Search code examples
javalucenewordnet

Lucene: new WordnetSynonymParser(boolean dedup,boolean expand, Analyzer analyzer)


Please, the constructor of WordnetSynonymParser accept three parameters:

boolean dedup, boolean expand and an Analyzer.

But, what is dedup and expand? I don't understand.

The documentation cites:

If dedup is true then identical rules (same input, same output) will be added only once.

which means? An example? And the parameter expand?

Help me, please... thanks


Solution

  • The dedup value is passed directly to the SynonymMap.Builder, and does as it says. If two identical synonym rules exist, it only uses one of them. It's probably pretty safe to set this to true unless you have reason not to.
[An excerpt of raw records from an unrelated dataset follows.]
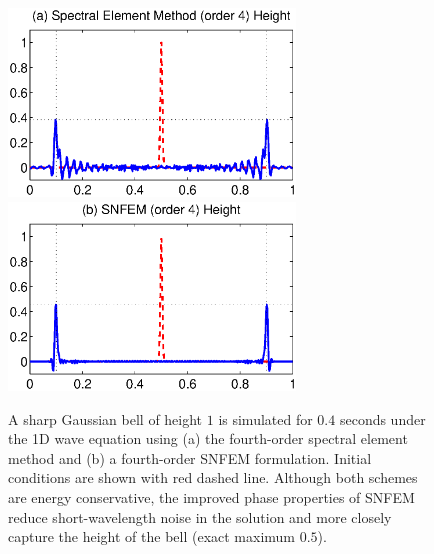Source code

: \documentclass[11pt]{article}
\begin{document}
\begin{figure}
\begin{center}
\includegraphics[width=3in]{SimulatedBell_SE}
\includegraphics[width=3in]{SimulatedBell_SNFEM}
\end{center}
\caption{A sharp Gaussian bell of height $1$ is simulated for $0.4$ seconds under the 1D wave equation using (a) the fourth-order spectral element method and (b) a fourth-order SNFEM formulation.  Initial conditions are shown with red dashed line.  Although both schemes are energy conservative, the improved phase properties of SNFEM reduce short-wavelength noise in the solution and more closely capture the height of the bell (exact maximum $0.5$).}  \label{fig:SimulatedBell}
\end{figure}





\end{document}
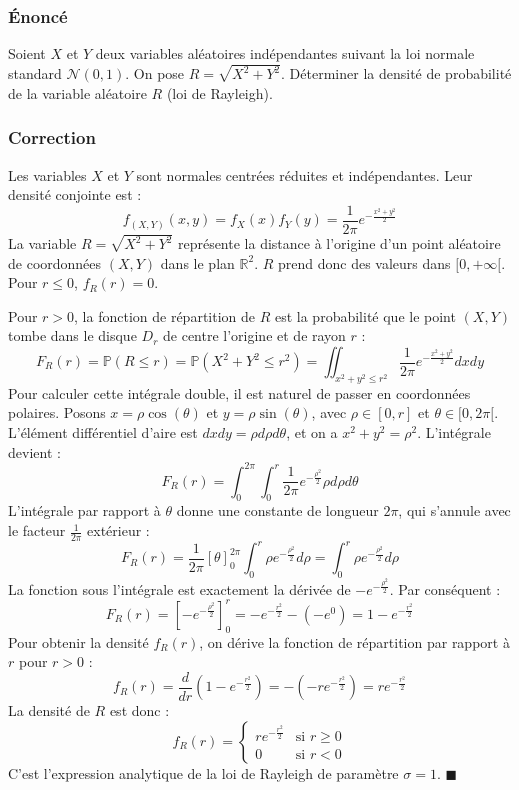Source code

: \documentclass[11pt,a4paper]{article}
\begin{document}
\subsubsection*{Énoncé}

Soient $X$ et $Y$ deux variables aléatoires indépendantes suivant la loi normale standard $\mathcal{N}(0, 1)$.
On pose $R = \sqrt{X^2 + Y^2}$.
Déterminer la densité de probabilité de la variable aléatoire $R$ (loi de Rayleigh).

\subsubsection*{Correction}

Les variables $X$ et $Y$ sont normales centrées réduites et indépendantes. Leur densité conjointe est :
$$ f_{(X,Y)}(x, y) = f_X(x) f_Y(y) = \frac{1}{2\pi} e^{-\frac{x^2 + y^2}{2}} $$
La variable $R = \sqrt{X^2 + Y^2}$ représente la distance à l'origine d'un point aléatoire de coordonnées $(X,Y)$ dans le plan $\mathbb{R}^2$. $R$ prend donc des valeurs dans $[0, +\infty[$. Pour $r \leq 0$, $f_R(r) = 0$.

Pour $r > 0$, la fonction de répartition de $R$ est la probabilité que le point $(X,Y)$ tombe dans le disque $D_r$ de centre l'origine et de rayon $r$ :
$$ F_R(r) = \mathbb{P}(R \leq r) = \mathbb{P}(X^2 + Y^2 \leq r^2) = \iint_{x^2 + y^2 \leq r^2} \frac{1}{2\pi} e^{-\frac{x^2 + y^2}{2}} dx dy $$
Pour calculer cette intégrale double, il est naturel de passer en coordonnées polaires.
Posons $x = \rho \cos(\theta)$ et $y = \rho \sin(\theta)$, avec $\rho \in [0, r]$ et $\theta \in [0, 2\pi[$. L'élément différentiel d'aire est $dx dy = \rho d\rho d\theta$, et on a $x^2 + y^2 = \rho^2$.
L'intégrale devient :
$$ F_R(r) = \int_{0}^{2\pi} \int_{0}^{r} \frac{1}{2\pi} e^{-\frac{\rho^2}{2}} \rho d\rho d\theta $$
L'intégrale par rapport à $\theta$ donne une constante de longueur $2\pi$, qui s'annule avec le facteur $\frac{1}{2\pi}$ extérieur :
$$ F_R(r) = \frac{1}{2\pi} [\theta]_0^{2\pi} \int_{0}^{r} \rho e^{-\frac{\rho^2}{2}} d\rho = \int_{0}^{r} \rho e^{-\frac{\rho^2}{2}} d\rho $$
La fonction sous l'intégrale est exactement la dérivée de $-e^{-\frac{\rho^2}{2}}$. Par conséquent :
$$ F_R(r) = \left[ -e^{-\frac{\rho^2}{2}} \right]_0^r = -e^{-\frac{r^2}{2}} - (-e^0) = 1 - e^{-\frac{r^2}{2}} $$
Pour obtenir la densité $f_R(r)$, on dérive la fonction de répartition par rapport à $r$ pour $r > 0$ :
$$ f_R(r) = \frac{d}{dr} \left( 1 - e^{-\frac{r^2}{2}} \right) = - \left( -r e^{-\frac{r^2}{2}} \right) = r e^{-\frac{r^2}{2}} $$
La densité de $R$ est donc :
$$ f_R(r) = \begin{cases} r e^{-\frac{r^2}{2}} & \text{si } r \geq 0 \\ 0 & \text{si } r < 0 \end{cases} $$
C'est l'expression analytique de la loi de Rayleigh de paramètre $\sigma = 1$. $\blacksquare$
\end{document}
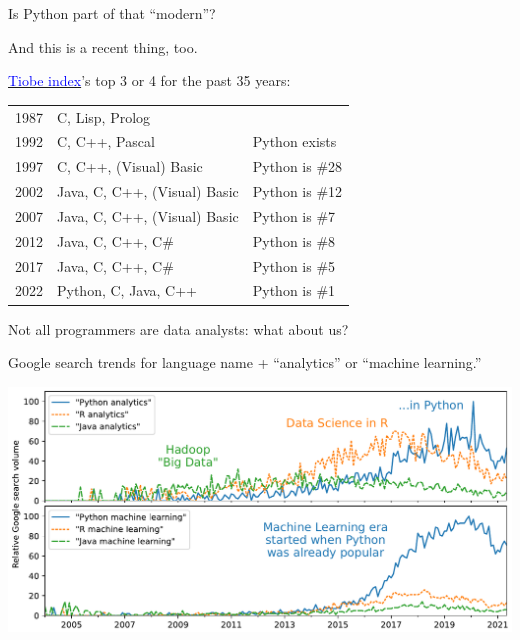 \documentclass[aspectratio=169]{beamer}
\begin{document}
\begin{frame}{Is Python part of that ``modern''?}
\large
\vspace{0.25 cm}

And this is a recent thing, too.

\vspace{0.25 cm}
\href{https://www.tiobe.com/tiobe-index/}{\textcolor{blue}{Tiobe index}}'s top 3 or 4 for the past 35 years:

\renewcommand{\arraystretch}{1.25}
\begin{center}
\begin{tabular}{c l l}
1987 & C, Lisp, Prolog                 & \\
1992 & C, C++, Pascal                  & Python exists \\
1997 & C, C++, (Visual) Basic          & Python is \#28 \\
2002 & Java, C, C++, (Visual) Basic    & Python is \#12 \\
2007 & Java, C, C++, (Visual) Basic    & Python is \#7 \\
2012 & Java, C, C++, C\#               & Python is \#8 \\
2017 & Java, C, C++, C\#               & Python is \#5 \\
2022 & Python, C, Java, C++            & Python is \#1 \\
\end{tabular}
\end{center}
\end{frame}

\begin{frame}{Not all programmers are data analysts: what about us?}
\vspace{0.25 cm}

Google search trends for language name + ``analytics'' or ``machine learning.''

\includegraphics[width=\linewidth]{PLOTS/analytics-by-language.pdf}
\end{frame}
\end{document}
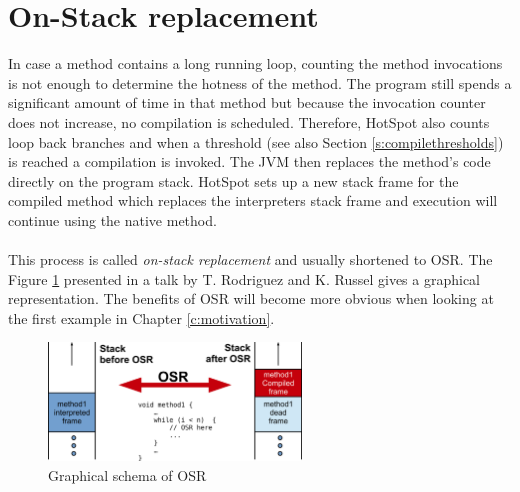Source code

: \section{On-Stack replacement}
\label{s:onstackreplacement}
In case a method contains a long running loop, counting the method invocations is not enough to determine the hotness of the method. The program still spends a significant amount of time in that method but because the invocation counter does not increase, no compilation is scheduled.
Therefore, HotSpot also counts loop back branches and when a threshold (see also Section \ref{s:compilethresholds}) is reached a compilation is invoked. The JVM then replaces the method's code directly on the program stack. HotSpot sets up a new stack frame for the compiled method which replaces the interpreters stack frame and execution will continue using the native method.
\\\\
This process is called \textit{on-stack replacement} and usually shortened to OSR. The Figure \ref{f:osr} presented in a talk by T. Rodriguez and K. Russel \cite{client_compiler_talk} gives a graphical representation.
The benefits of OSR will become more obvious when looking at the first example in Chapter \ref{c:motivation}.
\begin{figure}[ht]
  \begin{center}
    \centering
    \includegraphics[width=0.6\textwidth]{figures/osr.png}
    \caption{Graphical schema of OSR}
    \label{f:osr}
  \end{center}
\end{figure}
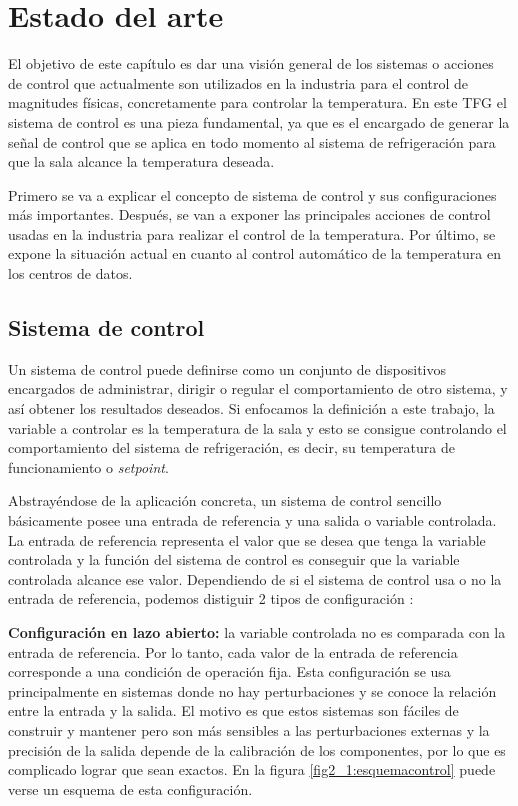  \chapter{Estado del arte}\label{cap:estadoarte}

	El objetivo de este capítulo es dar una visión general de los sistemas o acciones de control que actualmente son utilizados en la industria para el control de magnitudes físicas, concretamente para controlar la temperatura. En este TFG el sistema de control es una pieza fundamental, ya que es el encargado de generar la señal de control que se aplica en todo momento al sistema de refrigeración para que la sala alcance la temperatura deseada.

	Primero se va a explicar el concepto de sistema de control y sus configuraciones más importantes. Después, se van a exponer las principales acciones de control usadas en la industria para realizar el control de la temperatura. Por último, se expone la situación actual en cuanto al control automático de la temperatura en los centros de datos.

\section{Sistema de control}

	Un sistema de control puede definirse como un conjunto de dispositivos encargados de administrar, dirigir o regular el comportamiento de otro sistema, y así obtener los resultados deseados. Si enfocamos la definición a este trabajo, la variable a controlar es la temperatura de la sala y esto se consigue controlando el comportamiento del sistema de refrigeración, es decir, su temperatura de funcionamiento o \textit{setpoint}. 

	Abstrayéndose de la aplicación concreta, un sistema de control sencillo básicamente posee una entrada de referencia y una salida o variable controlada. La entrada de referencia representa el valor que se desea que tenga la variable controlada y la función del sistema de control es conseguir que la variable controlada alcance ese valor. Dependiendo de si el sistema de control usa o no la entrada de referencia, podemos distiguir 2 tipos de configuración \cite{control1}:

	\textbf{Configuración en lazo abierto:} la variable controlada no es comparada con la entrada de referencia. Por lo tanto, cada valor de la entrada de referencia corresponde a una condición de operación fija. Esta configuración se usa principalmente en sistemas donde no hay perturbaciones y se conoce la relación entre la entrada y la salida. El motivo es que estos sistemas son fáciles de construir y mantener pero son más sensibles a las perturbaciones externas y la precisión de la salida depende de la calibración de los componentes, por lo que es complicado lograr que sean exactos. En la figura \ref{fig2_1:esquemacontrol} puede verse un esquema de esta configuración.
    to understand expand, here's how it is used:

     if (expand) {
       for (int i = 0; i < size; i++) {
         for (int j = 0; j < size; j++) {
           add(synset[i], synset[j], false);
         }
       }
     } else {
       for (int i = 0; i < size; i++) {
         add(synset[i], synset[0], false);
       }
     }
    

    So, if expand is true, it adds a synonym to the resulting set for each possible combination of synonyms in the set. If it is false, it would create synonym rules such that each synonym would be replaced only with the first synonym in the list. Say, if we had a set of synonymous words: "walk", "stroll" and "amble"

    Expanded, this would generate the synonyms:

    walk -> walk
    walk -> stroll
    walk -> amble
    stroll -> walk
    stroll -> stroll
    stroll -> amble
    amble -> walk
    amble -> stroll
    amble -> amble
    

    Without expanding, you would just have:

    walk -> walk
    stroll -> walk
    amble -> walk
    

    Generally, I would be inclined to set this to false, so that synonym matches get reduced to one main synonym, but it does depend on your needs.